EXERCISE INPUTS:
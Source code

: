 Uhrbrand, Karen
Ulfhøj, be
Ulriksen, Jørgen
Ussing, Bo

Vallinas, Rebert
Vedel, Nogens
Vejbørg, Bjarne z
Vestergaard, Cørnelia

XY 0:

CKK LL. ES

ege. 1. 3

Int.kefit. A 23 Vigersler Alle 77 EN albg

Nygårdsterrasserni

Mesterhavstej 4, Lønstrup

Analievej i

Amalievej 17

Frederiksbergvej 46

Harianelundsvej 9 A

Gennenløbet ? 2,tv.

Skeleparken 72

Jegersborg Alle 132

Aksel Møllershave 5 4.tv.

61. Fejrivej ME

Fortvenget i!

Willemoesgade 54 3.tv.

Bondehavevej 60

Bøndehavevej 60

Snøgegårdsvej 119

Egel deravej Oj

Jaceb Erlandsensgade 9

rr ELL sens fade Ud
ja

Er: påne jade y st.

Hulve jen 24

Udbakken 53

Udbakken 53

==

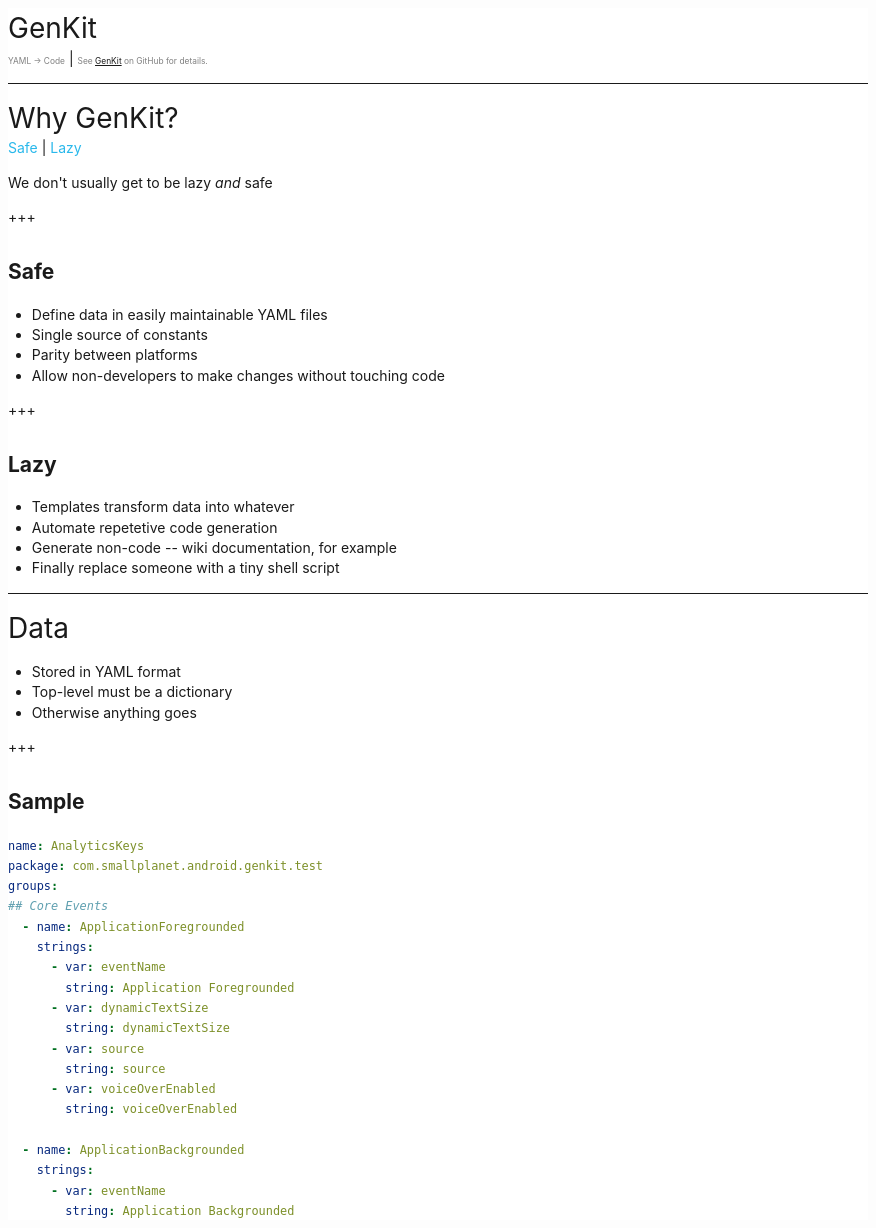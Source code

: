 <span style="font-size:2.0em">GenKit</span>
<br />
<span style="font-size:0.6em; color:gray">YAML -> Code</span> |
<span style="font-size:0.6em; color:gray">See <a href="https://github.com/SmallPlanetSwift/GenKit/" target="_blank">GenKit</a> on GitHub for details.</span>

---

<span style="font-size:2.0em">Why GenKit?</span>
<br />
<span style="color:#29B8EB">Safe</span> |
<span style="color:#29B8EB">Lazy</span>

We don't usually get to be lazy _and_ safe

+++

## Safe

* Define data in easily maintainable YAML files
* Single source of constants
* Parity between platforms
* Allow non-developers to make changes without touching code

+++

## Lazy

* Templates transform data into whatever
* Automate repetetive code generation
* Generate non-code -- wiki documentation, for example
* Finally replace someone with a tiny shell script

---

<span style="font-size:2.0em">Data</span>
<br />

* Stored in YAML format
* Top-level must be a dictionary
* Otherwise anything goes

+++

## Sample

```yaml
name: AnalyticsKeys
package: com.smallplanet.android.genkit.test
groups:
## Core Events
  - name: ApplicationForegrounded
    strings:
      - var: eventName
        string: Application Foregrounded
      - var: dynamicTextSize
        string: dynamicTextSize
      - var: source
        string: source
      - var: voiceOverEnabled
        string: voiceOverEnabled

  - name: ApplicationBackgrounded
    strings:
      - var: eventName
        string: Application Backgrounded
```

EXERCISE:
Show every line in the listing above that carries the word "gray".

OUTPUT BELOW:
<span style="font-size:0.6em; color:gray">YAML -> Code</span> |
<span style="font-size:0.6em; color:gray">See <a href="https://github.com/SmallPlanetSwift/GenKit/" target="_blank">GenKit</a> on GitHub for details.</span>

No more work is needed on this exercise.